* [TASK BRIEF] After finding the line with "V(s_t, \theta))^2 \]" in the data below, set down exactly each line through the one with "und Critic-Komponenten im", inclusive, and stop there.

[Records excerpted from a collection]
= Beginning of Section =

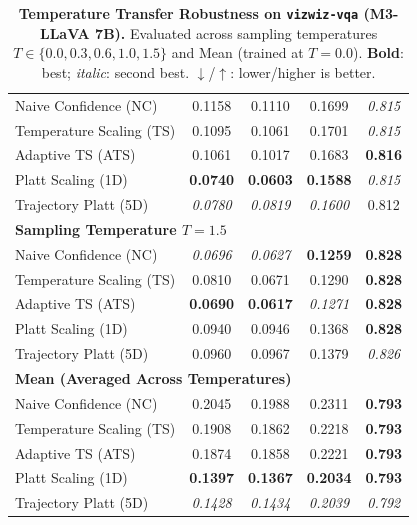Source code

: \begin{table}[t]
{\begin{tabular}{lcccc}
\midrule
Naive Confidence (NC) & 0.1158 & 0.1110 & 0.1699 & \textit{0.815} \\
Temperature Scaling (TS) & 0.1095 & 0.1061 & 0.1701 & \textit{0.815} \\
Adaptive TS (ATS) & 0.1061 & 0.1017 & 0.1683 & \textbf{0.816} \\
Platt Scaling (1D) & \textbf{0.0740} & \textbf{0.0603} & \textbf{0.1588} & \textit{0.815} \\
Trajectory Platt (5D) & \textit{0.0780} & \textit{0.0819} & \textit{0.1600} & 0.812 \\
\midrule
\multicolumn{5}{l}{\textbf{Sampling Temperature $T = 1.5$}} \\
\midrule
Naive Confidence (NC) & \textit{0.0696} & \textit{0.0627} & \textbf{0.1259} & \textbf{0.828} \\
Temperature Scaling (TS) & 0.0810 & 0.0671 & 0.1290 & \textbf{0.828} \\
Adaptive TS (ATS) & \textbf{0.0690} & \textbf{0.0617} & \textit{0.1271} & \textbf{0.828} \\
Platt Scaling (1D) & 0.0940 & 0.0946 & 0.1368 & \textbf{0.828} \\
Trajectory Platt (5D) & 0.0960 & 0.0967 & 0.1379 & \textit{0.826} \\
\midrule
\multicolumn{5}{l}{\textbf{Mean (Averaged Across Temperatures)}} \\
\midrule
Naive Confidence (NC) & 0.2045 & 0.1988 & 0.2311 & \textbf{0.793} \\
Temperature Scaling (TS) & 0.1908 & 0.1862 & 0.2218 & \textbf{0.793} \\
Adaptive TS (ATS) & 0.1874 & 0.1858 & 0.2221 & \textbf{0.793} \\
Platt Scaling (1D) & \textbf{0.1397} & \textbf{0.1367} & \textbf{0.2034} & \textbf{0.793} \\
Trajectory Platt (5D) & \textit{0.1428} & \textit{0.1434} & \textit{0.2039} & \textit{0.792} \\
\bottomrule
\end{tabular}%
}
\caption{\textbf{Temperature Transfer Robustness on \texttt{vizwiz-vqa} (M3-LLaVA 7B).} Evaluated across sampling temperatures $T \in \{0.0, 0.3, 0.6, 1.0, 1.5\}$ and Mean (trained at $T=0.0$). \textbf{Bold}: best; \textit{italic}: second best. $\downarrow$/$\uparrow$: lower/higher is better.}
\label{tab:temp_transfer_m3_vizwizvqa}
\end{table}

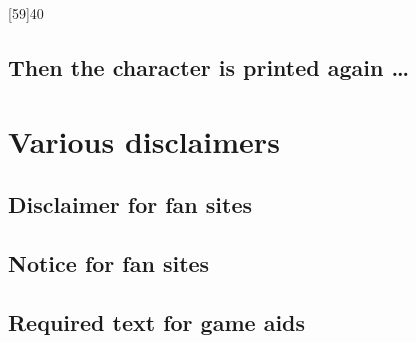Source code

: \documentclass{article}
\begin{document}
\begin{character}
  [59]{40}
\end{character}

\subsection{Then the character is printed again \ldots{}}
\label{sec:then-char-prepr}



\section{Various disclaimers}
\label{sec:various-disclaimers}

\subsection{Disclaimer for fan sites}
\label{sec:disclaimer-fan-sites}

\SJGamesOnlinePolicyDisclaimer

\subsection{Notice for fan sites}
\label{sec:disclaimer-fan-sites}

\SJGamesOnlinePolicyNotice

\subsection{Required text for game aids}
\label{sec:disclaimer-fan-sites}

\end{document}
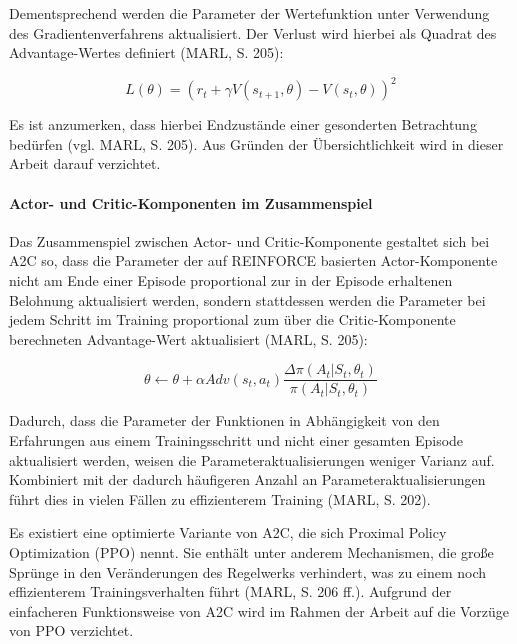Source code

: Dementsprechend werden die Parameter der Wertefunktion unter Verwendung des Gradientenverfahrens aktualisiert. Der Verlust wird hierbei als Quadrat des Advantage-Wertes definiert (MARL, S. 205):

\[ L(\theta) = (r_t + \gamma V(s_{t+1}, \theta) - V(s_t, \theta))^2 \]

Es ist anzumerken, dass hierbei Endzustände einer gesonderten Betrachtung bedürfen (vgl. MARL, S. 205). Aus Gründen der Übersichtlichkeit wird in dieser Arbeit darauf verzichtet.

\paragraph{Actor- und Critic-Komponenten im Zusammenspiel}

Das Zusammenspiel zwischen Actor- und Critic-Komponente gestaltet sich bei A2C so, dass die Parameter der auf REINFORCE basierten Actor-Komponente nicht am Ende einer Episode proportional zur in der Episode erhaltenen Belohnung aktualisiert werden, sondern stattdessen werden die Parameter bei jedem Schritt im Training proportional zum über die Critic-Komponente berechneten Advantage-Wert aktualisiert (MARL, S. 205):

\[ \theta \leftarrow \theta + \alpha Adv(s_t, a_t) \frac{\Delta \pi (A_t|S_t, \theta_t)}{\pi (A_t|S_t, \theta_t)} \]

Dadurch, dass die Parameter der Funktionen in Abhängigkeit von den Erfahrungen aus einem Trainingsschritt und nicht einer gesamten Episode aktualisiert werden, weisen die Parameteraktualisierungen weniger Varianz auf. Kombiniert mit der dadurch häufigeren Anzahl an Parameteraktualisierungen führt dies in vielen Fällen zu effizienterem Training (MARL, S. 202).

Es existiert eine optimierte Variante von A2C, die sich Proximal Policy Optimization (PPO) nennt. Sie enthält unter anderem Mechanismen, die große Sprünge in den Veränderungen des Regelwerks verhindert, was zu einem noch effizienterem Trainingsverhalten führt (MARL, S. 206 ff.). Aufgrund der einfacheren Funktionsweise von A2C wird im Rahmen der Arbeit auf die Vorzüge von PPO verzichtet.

= End of Section =
= Beginning of Section =

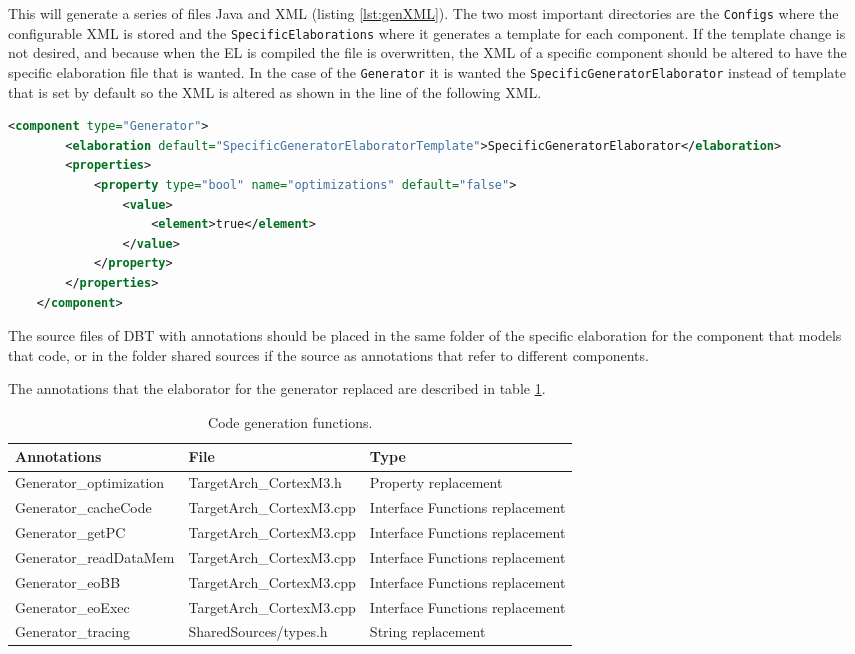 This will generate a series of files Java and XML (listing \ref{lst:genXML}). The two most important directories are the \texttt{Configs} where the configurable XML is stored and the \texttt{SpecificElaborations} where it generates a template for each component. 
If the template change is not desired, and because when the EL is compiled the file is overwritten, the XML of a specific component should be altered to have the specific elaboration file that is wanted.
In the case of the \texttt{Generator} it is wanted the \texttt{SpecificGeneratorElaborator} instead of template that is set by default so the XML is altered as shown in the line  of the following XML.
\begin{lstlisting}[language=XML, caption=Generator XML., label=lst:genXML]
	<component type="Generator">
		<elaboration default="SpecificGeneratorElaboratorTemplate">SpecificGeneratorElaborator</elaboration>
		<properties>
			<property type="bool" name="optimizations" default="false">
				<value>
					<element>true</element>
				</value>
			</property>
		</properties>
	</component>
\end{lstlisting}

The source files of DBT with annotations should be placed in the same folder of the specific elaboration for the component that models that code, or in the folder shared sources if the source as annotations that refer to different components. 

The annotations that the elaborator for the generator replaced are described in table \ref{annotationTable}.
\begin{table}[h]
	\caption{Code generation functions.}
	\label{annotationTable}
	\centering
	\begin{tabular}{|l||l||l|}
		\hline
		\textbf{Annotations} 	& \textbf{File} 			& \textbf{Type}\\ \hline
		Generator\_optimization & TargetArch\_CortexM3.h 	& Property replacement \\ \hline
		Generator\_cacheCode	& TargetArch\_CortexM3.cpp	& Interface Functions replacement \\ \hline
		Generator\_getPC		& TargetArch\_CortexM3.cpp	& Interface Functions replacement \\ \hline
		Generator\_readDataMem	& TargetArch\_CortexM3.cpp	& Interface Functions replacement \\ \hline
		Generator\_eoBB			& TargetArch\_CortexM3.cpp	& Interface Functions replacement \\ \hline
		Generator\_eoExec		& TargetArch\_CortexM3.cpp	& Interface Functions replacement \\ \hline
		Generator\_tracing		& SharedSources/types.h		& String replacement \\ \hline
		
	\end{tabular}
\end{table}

= End of Section =

* [WRITTEN RESPONSE]
\[ L(\theta) = (r_t + \gamma V(s_{t+1}, \theta) - V(s_t, \theta))^2 \]

Es ist anzumerken, dass hierbei Endzustände einer gesonderten Betrachtung bedürfen (vgl. MARL, S. 205). Aus Gründen der Übersichtlichkeit wird in dieser Arbeit darauf verzichtet.

\paragraph{Actor- und Critic-Komponenten im Zusammenspiel}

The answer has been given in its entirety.